I never knew that being a teacher came with a price . . . the word: INSPIRE, means something completely different to me now. It used to be something I did - something that I was good at. It has now become something like, "I thought I was doing that." I am paying the price of being a teacher - the downs. The moments that you never see coming because you love doing what you do. BUT! It's when you have completely fallen on your face, you begin to realize, "What has just happened?" and Why? Who said that teaching has to stop at just teaching? Are you not supposed to feel . . . ? Because now, my heart is feeling the pain - of teaching . . . the harsh reality that investing time + interest + honesty = nights filled with sorrow. INSPIRE. Confused about who you are becoming once teaching has ended for the day- a buddy? a friend? a mentor? INSPIRE . . . a memory? EVERYTHING has become a memory? That's what takes your breath away for a moment. You know that sudden gasp of air that comes from shock? Yeah - that. 

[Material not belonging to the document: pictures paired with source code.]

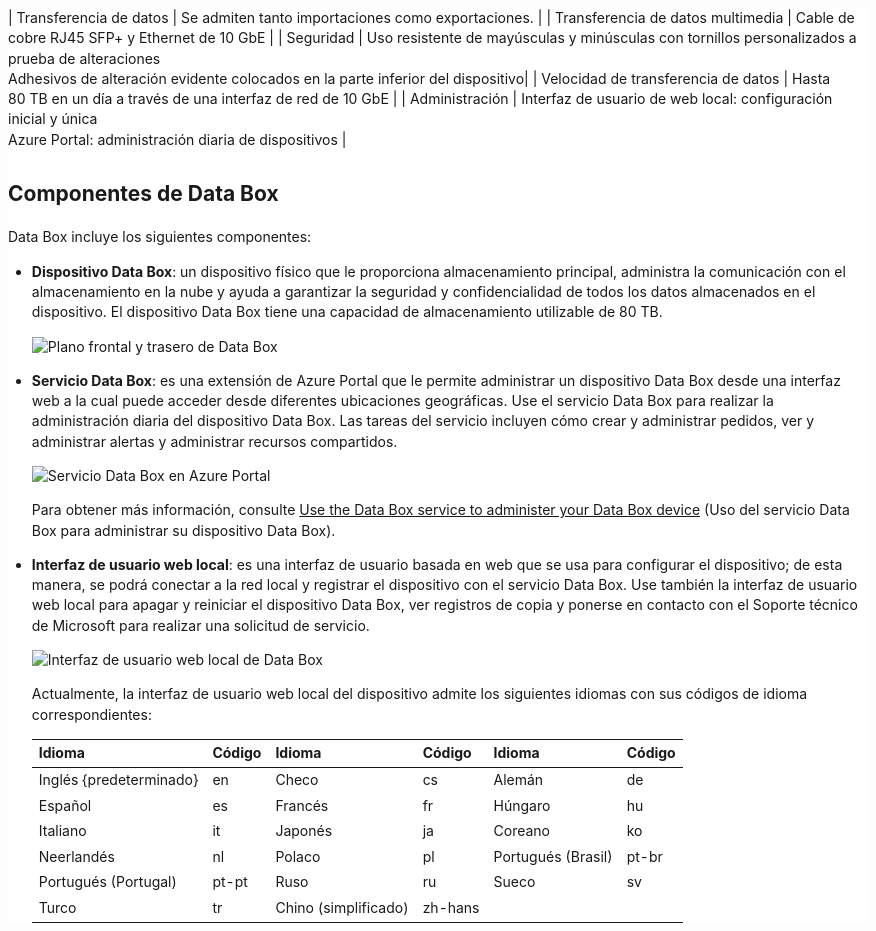 | Transferencia de datos                                      | Se admiten tanto importaciones como exportaciones.  |
| Transferencia de datos multimedia                                     | Cable de cobre RJ45 SFP+ y Ethernet de 10 GbE  |
| Seguridad                                                | Uso resistente de mayúsculas y minúsculas con tornillos personalizados a prueba de alteraciones <br> Adhesivos de alteración evidente colocados en la parte inferior del dispositivo|
| Velocidad de transferencia de datos                                      | Hasta 80 TB en un día a través de una interfaz de red de 10 GbE        |
| Administración                                              | Interfaz de usuario de web local: configuración inicial y única <br> Azure Portal: administración diaria de dispositivos        |

## <a name="data-box-components"></a>Componentes de Data Box

Data Box incluye los siguientes componentes:

* **Dispositivo Data Box**: un dispositivo físico que le proporciona almacenamiento principal, administra la comunicación con el almacenamiento en la nube y ayuda a garantizar la seguridad y confidencialidad de todos los datos almacenados en el dispositivo. El dispositivo Data Box tiene una capacidad de almacenamiento utilizable de 80 TB. 

    ![Plano frontal y trasero de Data Box](media/data-box-overview/data-box-combined.png)

    
* **Servicio Data Box**: es una extensión de Azure Portal que le permite administrar un dispositivo Data Box desde una interfaz web a la cual puede acceder desde diferentes ubicaciones geográficas. Use el servicio Data Box para realizar la administración diaria del dispositivo Data Box. Las tareas del servicio incluyen cómo crear y administrar pedidos, ver y administrar alertas y administrar recursos compartidos.  

    ![Servicio Data Box en Azure Portal](media/data-box-overview/data-box-service.png)

    Para obtener más información, consulte [Use the Data Box service to administer your Data Box device](data-box-portal-ui-admin.md) (Uso del servicio Data Box para administrar su dispositivo Data Box).

* **Interfaz de usuario web local**: es una interfaz de usuario basada en web que se usa para configurar el dispositivo; de esta manera, se podrá conectar a la red local y registrar el dispositivo con el servicio Data Box. Use también la interfaz de usuario web local para apagar y reiniciar el dispositivo Data Box, ver registros de copia y ponerse en contacto con el Soporte técnico de Microsoft para realizar una solicitud de servicio.

    ![Interfaz de usuario web local de Data Box](media/data-box-overview/data-box-local-web-ui.png)

    Actualmente, la interfaz de usuario web local del dispositivo admite los siguientes idiomas con sus códigos de idioma correspondientes:

    | Idioma             | Código | Idioma                | Código   | Idioma                | Código         |
    |----------------------|------|-------------------------|--------|-------------------------|--------------|
    | Inglés {predeterminado}    | en   |  Checo                  | cs     | Alemán                  | de           |
    | Español              | es   | Francés                  | fr     | Húngaro               | hu           |
    | Italiano              | it   | Japonés                | ja     | Coreano                  | ko           |
    | Neerlandés                | nl   | Polaco                  | pl     | Portugués (Brasil)     | pt-br        |
    | Portugués (Portugal)| pt-pt| Ruso                 | ru     | Sueco                 | sv           |
    | Turco              | tr   | Chino (simplificado)    | zh-hans|    |       |    
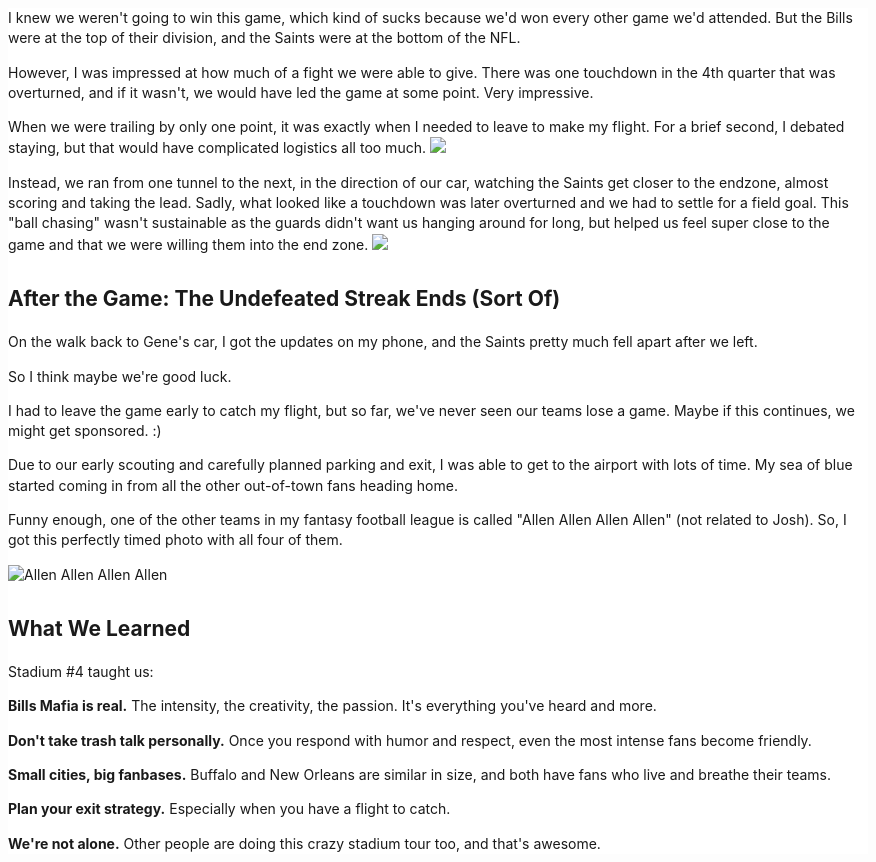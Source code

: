 I knew we weren't going to win this game, which kind of sucks because we'd won every other game we'd attended. But the Bills were at the top of their division, and the Saints were at the bottom of the NFL.

However, I was impressed at how much of a fight we were able to give. There was one touchdown in the 4th quarter that was overturned, and if it wasn't, we would have led the game at some point. Very impressive.

When we were trailing by only one point, it was exactly when I needed to leave to make my flight. For a brief second, I debated staying, but that would have complicated logistics all too much.
![](https://i.imgur.com/I5D7SF4l.jpeg)

Instead, we ran from one tunnel to the next, in the direction of our car, watching the Saints get closer to the endzone, almost scoring and taking the lead.  Sadly, what looked like a touchdown was later overturned and we had to settle for a field goal.  This "ball chasing" wasn't sustainable as the guards didn't want us hanging around for long, but helped us feel super close to the game and that we were willing them into the end zone.
![](https://i.imgur.com/wDD7akNl.jpeg)


## After the Game: The Undefeated Streak Ends (Sort Of)

On the walk back to Gene's car, I got the updates on my phone, and the Saints pretty much fell apart after we left.

So I think maybe we're good luck.

I had to leave the game early to catch my flight, but so far, we've never seen our teams lose a game. Maybe if this continues, we might get sponsored. :)

Due to our early scouting and carefully planned parking and exit, I was able to get to the airport with lots of time. My sea of blue started coming in from all the other out-of-town fans heading home.

Funny enough, one of the other teams in my fantasy football league is called "Allen Allen Allen Allen" (not related to Josh).  So, I got this perfectly timed photo with all four of them.

![Allen Allen Allen Allen](https://i.imgur.com/6eCNim3l.jpeg)

## What We Learned

Stadium #4 taught us:

**Bills Mafia is real.** The intensity, the creativity, the passion. It's everything you've heard and more.

**Don't take trash talk personally.** Once you respond with humor and respect, even the most intense fans become friendly.

**Small cities, big fanbases.** Buffalo and New Orleans are similar in size, and both have fans who live and breathe their teams.

**Plan your exit strategy.** Especially when you have a flight to catch.

**We're not alone.** Other people are doing this crazy stadium tour too, and that's awesome.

Belief would be strong in your mind - BELIEVE and INSPIRE are now 2 words, "I thought I was doing that." As a result of 'paying the price' - Your actions become more unknown to you, yet always with pure intentions, but lacking in reason. Sometimes, you go home in hopes that someone out there needs you - a student to INSPIRE. Students who INSPIRE you. 'the price' is the loss - the "I don't think I can do this anymore" IF INSPIRE means the opposite, the UN. Too invested . . . how not? The growth depends on that - right? Others say - wrong. "To teach is to touch lives forever." - if only in memory then what's the worth? INSPIRE = It Never Separates People Into a Reversed Effect.